A technical solution according to the patent of the Russian Federation No. 2375806 is known. The essence is that the synchronous electric motor has a housing, a stator package with teeth and with a multiphase winding, a shaft, alternating coaxial hollow cylinders of the rotor and stator, consisting of ferromagnetic and non-magnetic elements located along the axis of rotation, and the rotor cylinders are mechanically connected to the rotor, and the stator cylinders - with a housing, while the teeth and ferromagnetic elements of the stator cylinders, as well as the teeth of the magnetic circuit and the ferromagnetic elements of the rotor cylinders have their same angular positions. A second stator package was introduced in the form of a hollow cylinder with teeth on its inner surface, located outside of the hollow cylinders, a shaft with a fast rotation rotor containing highly coercive permanent magnets in the form of rectangular parallelepipeds located radially, tangentially and counter magnetized, wedge-shaped pole tips located between hollow cylinders and a stator package with a multiphase winding having a reversed design.

The disadvantage is the design complexity and limited rotation speed due to the cantilever arrangement of the hollow cylinders, as well as the low reliability of work on a moving base.

A technical solution according to the patent of the Russian Federation No. 2544835 is known. The essence is that the synchronous motor with magnetic reduction contains a housing, a stator package with teeth and with a multiphase winding, a fast rotation rotor with permanent magnets on a shaft with bearings and a multi-layer slow rotation rotor on a shaft with bearings. The slow rotation rotor and the stator have alternating disks consisting of ferromagnetic and non-magnetic elements in the form of sectors, permanent magnets have the form of sectors and are magnetically axially magnetized with alternating polarity, the stator package is made in the form of two rings of electrical steel tape by winding located at the ends of the electric motor, false teeth with coils and crowns are installed on the end surface of the ring of the stator package, on the surface of the other ring there are wedge-shaped protrusions having their same angles stems dimensions and position with the ferromagnetic elements of the stator disk, wherein the number of ferromagnetic elements on the stator disk and z _c z _p rotor disk related by z _p z _c = 2p ± and angular dimensions of the ferromagnetic elements of the stator and rotor disks slow rotation are different.

The disadvantage is the presence of two shafts, which complicates the design, as well as the lack of an optimal ratio between the thickness of the permanent magnets and the thickness and number of working gaps, which reduces energy performance.

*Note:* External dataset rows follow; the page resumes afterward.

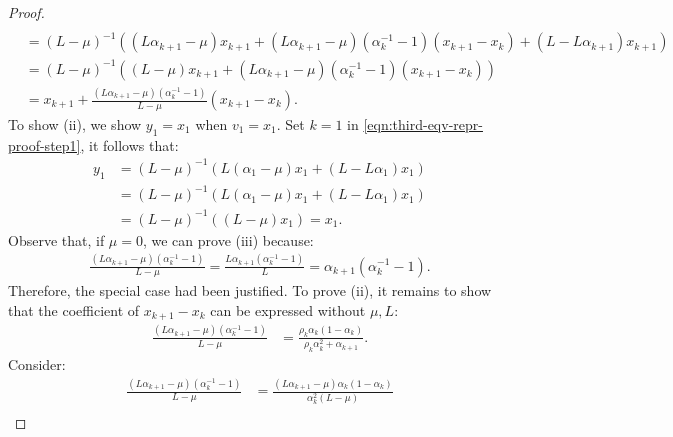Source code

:\documentclass[12pt]{article}
\begin{document}
\begin{proof}
{\begin{align*}
                \\
                &= (L - \mu)^{-1}
                \left(
                    (L\alpha_{k + 1} - \mu)x_{k + 1} + 
                    (L\alpha_{k + 1} - \mu)(\alpha_k^{-1} - 1)(x_{k + 1} - x_k)
                    + (L - L \alpha_{k + 1})x_{k + 1}
                \right)
                \\
                &= 
                (L - \mu)^{-1}
                \left(
                    (L - \mu)x_{k + 1} + (L\alpha_{k + 1} - \mu)(\alpha_k^{-1} - 1)(x_{k + 1} - x_k)
                \right)
                \\
                &= x_{k + 1} + \frac{(L\alpha_{k + 1} - \mu)(\alpha_k^{-1} - 1)}{L - \mu}(x_{k + 1} - x_k). 
            \end{align*}
            }
            To show (ii), we show $y_1 = x_1$ when $v_1 = x_1$. 
            Set $k = 1$ in \eqref{eqn:third-eqv-repr-proof-step1}, it follows that: 
            \begin{align*}
                y_1 &= (L - \mu)^{-1}(L(\alpha_1 - \mu)x_1 + (L - L\alpha_1)x_1)
                \\
                &= (L - \mu)^{-1}(L(\alpha_1 - \mu)x_1 + (L - L \alpha_1)x_1)
                \\
                &= (L - \mu)^{-1}((L - \mu)x_1) = x_1. 
            \end{align*}
            Observe that, if $\mu = 0$, we can prove (iii) because:
            \begin{align*}
                \frac{(L\alpha_{k + 1} - \mu)(\alpha_k^{-1} - 1)}{L - \mu} = 
                \frac{L\alpha_{k +1}(\alpha_k^{-1} - 1)}{L} = \alpha_{k +1}(\alpha_k^{-1} - 1). 
            \end{align*}
            Therefore, the special case had been justified. 
            To prove (ii), it remains to show that the coefficient of $x_{k + 1} - x_k$ can be expressed without $\mu, L$: 
            \begin{align*}
                \frac{(L\alpha_{k + 1} - \mu)(\alpha_k^{-1} - 1)}{L - \mu}
                &= \frac{\rho_k\alpha_k(1 - \alpha_k)}{\rho_k\alpha_k^2 + \alpha_{k + 1}}. 
            \end{align*}
            Consider: 
            \begin{align*}
                \frac{(L\alpha_{k + 1} - \mu)(\alpha_k^{-1} - 1)}{L - \mu}
                &= \frac{(L\alpha_{k + 1} - \mu)\alpha_k(1 - \alpha_k)}{\alpha_k^2(L - \mu)}
                \\

\end{align*}
\end{proof}
\end{document}
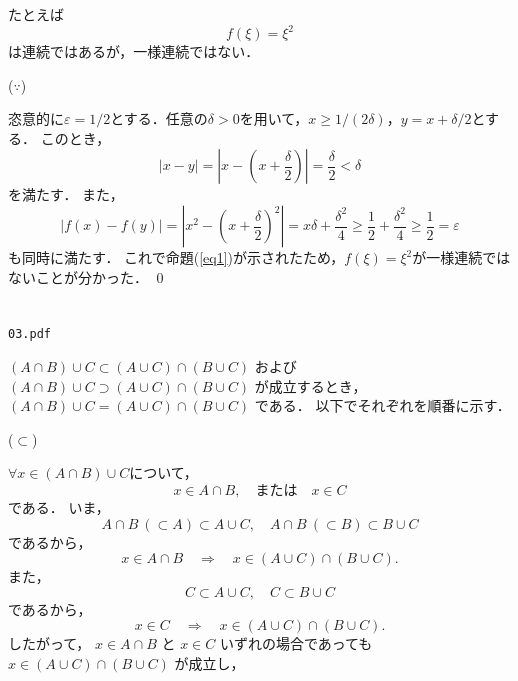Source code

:\documentclass[uplatex,11pt]{jsarticle}
\def\shoumon#1{\vspace{1em}\noindent\ovalbox{\textsf{ #1 }}}
\begin{document}
\shoumon{(c)}

たとえば
\begin{equation*}
	f(\xi) = \xi^2
\end{equation*}
は連続ではあるが，一様連続ではない．

($\because$)

恣意的に$\varepsilon=1/2$とする．任意の$\delta>0$を用いて，$x \geq 1/(2\delta)$，$y=x+\delta/2$とする．
このとき，
\begin{equation*}
	|x-y| =\left|x-\left(x+\frac{\delta}{2}\right)\right| = \frac{\delta}{2}
	< \delta
\end{equation*}
を満たす．
また，
\begin{equation*}
	|f(x)-f(y)|
	= \left|x^2-\left(x+\frac{\delta}{2}\right)^2\right| 
	= x\delta + \frac{\delta^2}{4} 
	\geq \frac{1}{2} + \frac{\delta^2}{4} 
	\geq \frac{1}{2}
	= \varepsilon
\end{equation*}
も同時に満たす．
これで命題(\ref{eq1})が示されたため，$f(\xi)=\xi^2$が一様連続ではないことが分かった． \qed

\newpage
\section{}

\begin{shadebox}
	\begin{center}
		\texttt{03.pdf}
	\end{center}
\end{shadebox}

\shoumon{分配律 1}

$(A \cap B) \cup C \subset (A \cup C) \cap (B \cup C)$
および
$(A \cap B) \cup C \supset (A \cup C) \cap (B \cup C)$
が成立するとき，
$(A \cap B) \cup C = (A \cup C) \cap (B \cup C)$
である．
以下でそれぞれを順番に示す．

($\subset$)

$\forall x \in (A \cap B) \cup C$について，
\begin{equation*}
	x \in A \cap B,
	\quad \text{または} \quad
	x \in C
\end{equation*}
である．
いま，
\begin{equation*}
	A \cap B \ (\subset A) \subset A \cup C, \quad
	A \cap B \ (\subset B) \subset B \cup C
\end{equation*}
であるから，
\begin{equation*}
	x \in A \cap B
	\quad \Longrightarrow \quad
	x \in (A \cup C) \cap (B \cup C).
\end{equation*}
また，
\begin{equation*}
	C \subset A \cup C, \quad
	C \subset B \cup C
\end{equation*}
であるから，
\begin{equation*}
	x \in C
	\quad \Longrightarrow \quad
	x \in (A \cup C) \cap (B \cup C).
\end{equation*}
したがって，
$x \in A \cap B$ と $x \in C$
いずれの場合であっても
$x \in (A \cup C) \cap (B \cup C)$
が成立し，
\end{document}
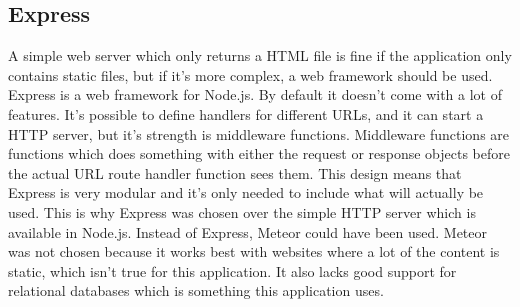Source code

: \subsection{Express}
A simple web server which only returns a HTML file is fine if the application only contains static files, but if it's more complex, a web framework should be used. Express is a web framework for Node.js. By default it doesn't come with a lot of features. It's possible to define handlers for different URLs, and it can start a HTTP server, but it's strength is middleware functions. Middleware functions are functions which does something with either the request or response objects before the actual URL route handler function sees them. This design means that Express is very modular and it's only needed to include what will actually be used. This is why Express was chosen over the simple HTTP server which is available in Node.js. Instead of Express, Meteor could have been used. Meteor was not chosen because it works best with websites where a lot of the content is static, which isn't true for this application. It also lacks good support for relational databases which is something this application uses.

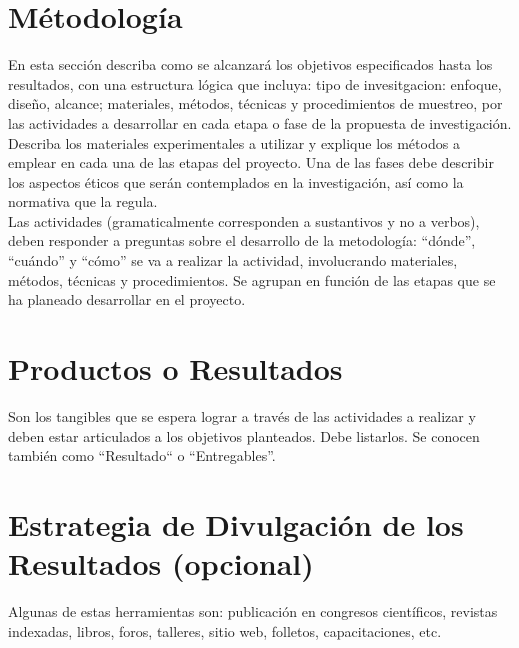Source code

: \documentclass[12pt,a4paper]{article}
\begin{document}
\section{Métodología}
\noindent
En esta sección describa como se alcanzará los objetivos especificados hasta los
resultados, con una estructura lógica que incluya: tipo de invesitgacion: enfoque, diseño, alcance; materiales, métodos, técnicas y
procedimientos de muestreo, por las actividades a desarrollar en cada etapa o fase de la propuesta de
investigación. Describa los materiales experimentales a utilizar y explique los métodos a
emplear en cada una de las etapas del proyecto. Una de las fases debe describir los
aspectos éticos que serán contemplados en la investigación, así como la normativa que
la regula.\\

Las actividades (gramaticalmente corresponden a sustantivos y no a verbos), deben
responder a preguntas sobre el desarrollo de la metodología: “dónde”, “cuándo” y “cómo”
se va a realizar la actividad, involucrando materiales, métodos, técnicas y
procedimientos. Se agrupan en función de las etapas que se ha planeado desarrollar en
el proyecto.


\section{Productos o Resultados}
\noindent
Son los tangibles que se espera lograr a través de las actividades a realizar y deben estar
articulados a los objetivos planteados. Debe listarlos. Se conocen
también como “Resultado“ o “Entregables”.

\section{Estrategia de Divulgación de los Resultados (opcional)}
\noindent
Algunas de estas herramientas son: publicación en congresos científicos, revistas
indexadas, libros, foros, talleres, sitio web, folletos, capacitaciones, etc. \\
\end{document}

A technical solution according to the patent of the Russian Federation No. 2604058 is known. The essence is that the synchronous electric motor with magnetic reduction contains a housing, a stator magnetic circuit with teeth and a multiphase winding, a fast rotation rotor with permanent magnets and a bearing, a slow rotation rotor on a shaft with bearings and a stator have alternating disks, stator and rotor disks slow rotation consist of ferromagnetic and non-magnetic elements in the form of sectors, permanent magnets have the form of sectors and are magnetized axially with alternating polarity, the stator magnetic circuit is made in in the form of two rings of electrical steel tape by winding, located at the ends of the electric motor, false teeth with coils and crowns are installed on the end surface of the first ring of the stator magnetic circuit, and the number of ferromagnetic elements on the stator disk z _c and on the rotor disk z _p are related by z _p = z _c ± 2р, where p is the number of pairs of poles of the stator winding, and the angular dimensions of the ferromagnetic elements of the disks of the stator and the rotor of slow rotation are different, the bearing of the fast rotation rotor is mounted on the rotor shaft rotation and the thickness of the permanent magnets h _m on the fast rotor is related to the thickness and number of working gaps by the ratio h _m = 2mδ, where δ is the gap between the disks, m is the number of disks of the slow rotation rotor,

The disadvantage is the presence of axial force on the shaft of slow rotation due to asymmetry of the magnetic system, a large scattering flux due to the large MDS of the permanent magnet and a large number of paths, as well as the difficulty of cooling due to the location of the winding from one end of the electric motor, which reduces energy performance and reliability of the electric motor.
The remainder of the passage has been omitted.